I've been to a Nagi branch before -- it was the first Tokyo bowl I had with fellow ramen blogger Brian from Ramen Adventures, and my first niboshi ramen (aka broth made from dried baby anchovies). It was delicious in its own sweet, tangy, dark way, but curious because it's not every day you try something for the first time.
I've had my sights set on the small chain's Golden Gai branch ever since, because Golden Gai is probably one of the coolest places on the planet. If you've ever read 19th century Victorian novels or 17th century Venetian memoirs (doesn't everyone do this in their spare time??) and wondered what a dense warren of pre-modern fire code bars would be like... well, you're in luck. It exists -- incongruously -- within walking distance from the busiest train station in the world, and a stone's throw from this:
Considering its A+++ location, Golden Gai should have been long since torn down and redeveloped into a hotel, mega mall, or a street full of Starbucks. Yet it remains a smorgasbord of tattered buildings, narrow passageways and neon -- mostly unchanged since WWII, when the bars were still brothels.
This is Golden Gai:
A single block, split into five alleyways, with two stories of bars everywhere you look. There are almost 200 in all. 200 in a single block!
This is where you'll find Nagi Golden Gai, on the second floor of one of the alleys (finding it is half the fun).
Up the ladder-like narrow staircase is a ticket machine and a row of stools pressed against a long wooden bar. Good luck squeezing your way through if you're a 'super sized' American.
And here you'll find a bowl of rich, niboshi ramen as smoky and dark as the shop's interior. It's like stepping back in time, only if ancient ramen was on the cutting edge.
That's a deceptively thick broth blend of massive amounts of dried baby sardines and pork bones. Look, if you're like I was four years ago, having never heard of ramen and not very familiar with Japanese food, then just trust me: this tastes nothing like what you think a 'fish' broth tastes like. There's no fishiness here. These are fresh, quality ingredients, time-tested and a large part of a nation's diet for a reason. Seafood in Japanese cuisine is to fish sticks as barbequed pork is to a McRib.

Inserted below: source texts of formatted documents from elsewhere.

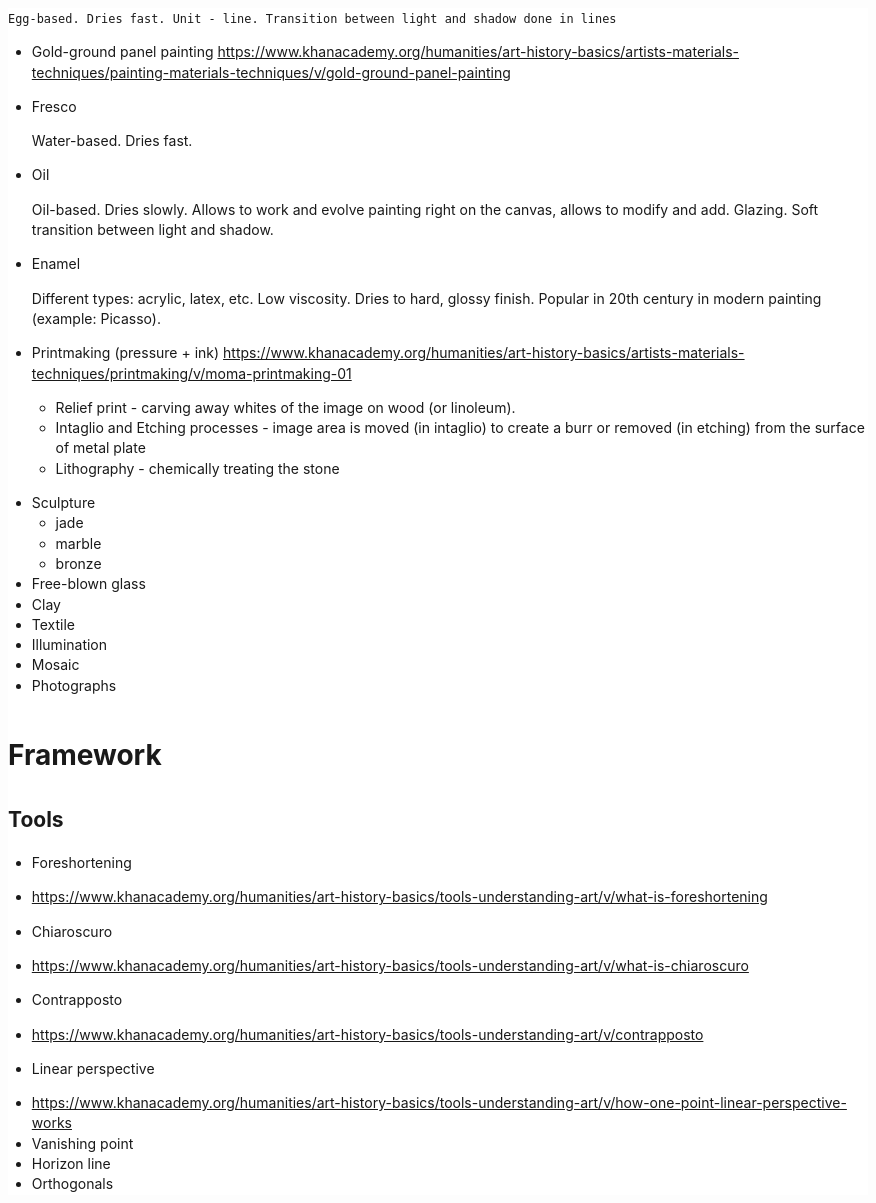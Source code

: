     Egg-based. Dries fast. Unit - line. Transition between light and shadow done in lines

  - Gold-ground panel painting
  https://www.khanacademy.org/humanities/art-history-basics/artists-materials-techniques/painting-materials-techniques/v/gold-ground-panel-painting
  - Fresco

    Water-based. Dries fast.

  - Oil

    Oil-based. Dries slowly. Allows to work and evolve painting right on the canvas, allows to modify and add. Glazing. Soft transition between light and shadow.

  - Enamel

    Different types: acrylic, latex, etc. Low viscosity. Dries to hard, glossy finish.
    Popular in 20th century in modern painting (example: Picasso).

  - Printmaking (pressure + ink)
    https://www.khanacademy.org/humanities/art-history-basics/artists-materials-techniques/printmaking/v/moma-printmaking-01
    - Relief print - carving away whites of the image on wood (or linoleum).
    - Intaglio and Etching processes - image area is moved (in intaglio) to create a burr or removed (in etching) from the surface of metal plate
    - Lithography - chemically treating the stone

* Sculpture
  - jade
  - marble
  - bronze
* Free-blown glass
* Clay
* Textile
* Illumination
* Mosaic
* Photographs


# Framework

## Tools

* Foreshortening
 - https://www.khanacademy.org/humanities/art-history-basics/tools-understanding-art/v/what-is-foreshortening

* Chiaroscuro
 - https://www.khanacademy.org/humanities/art-history-basics/tools-understanding-art/v/what-is-chiaroscuro

* Contrapposto
 - https://www.khanacademy.org/humanities/art-history-basics/tools-understanding-art/v/contrapposto

* Linear perspective
 - https://www.khanacademy.org/humanities/art-history-basics/tools-understanding-art/v/how-one-point-linear-perspective-works
 - Vanishing point
 - Horizon line
 - Orthogonals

Nagi couples this broth with five sheets of nori seaweed, thick, chewy noodles, and my personal favorite, giant hunks of fresh green onion. Their chashu is unique, huge chunks of very rare and lightly marinated pork, offering counterpoint to the deep broth instead of trying to overpower it. And I was surprised to find secret wontons (not pictured) hiding out in the bottom of the bowl. At least I think that's what they were... you never know in the Golden Gai.
Here's an egg:
Honestly, Nagi Golden Gai is worth a trip for the atmosphere alone. But instead of resting on those laurels they deliver a bowl worthy of a trip in and of itself. Let's face it, if you visit Tokyo you will be in Shinjuku at some point. Might as well make the most of it and hit up a one of a kind ramen shop in a one of a kind neighborhood.
1-1-10 2F, Tokyo
Directions: Exit Shinjuku Station at the North or East sides and walk down Yasukuni Dori (can't miss it, it's like Times Square). Turn left down an alley once you reach the Isetan department store on your right. There are two alleys you can take -- if you don't see a temple on your left then you're already there and should see the white signs for Golden Gai above each tiny alley to your left. If you do see a temple on your left go towards it, climb the steps, then descend the stairs on the other side and you'll see the white signs.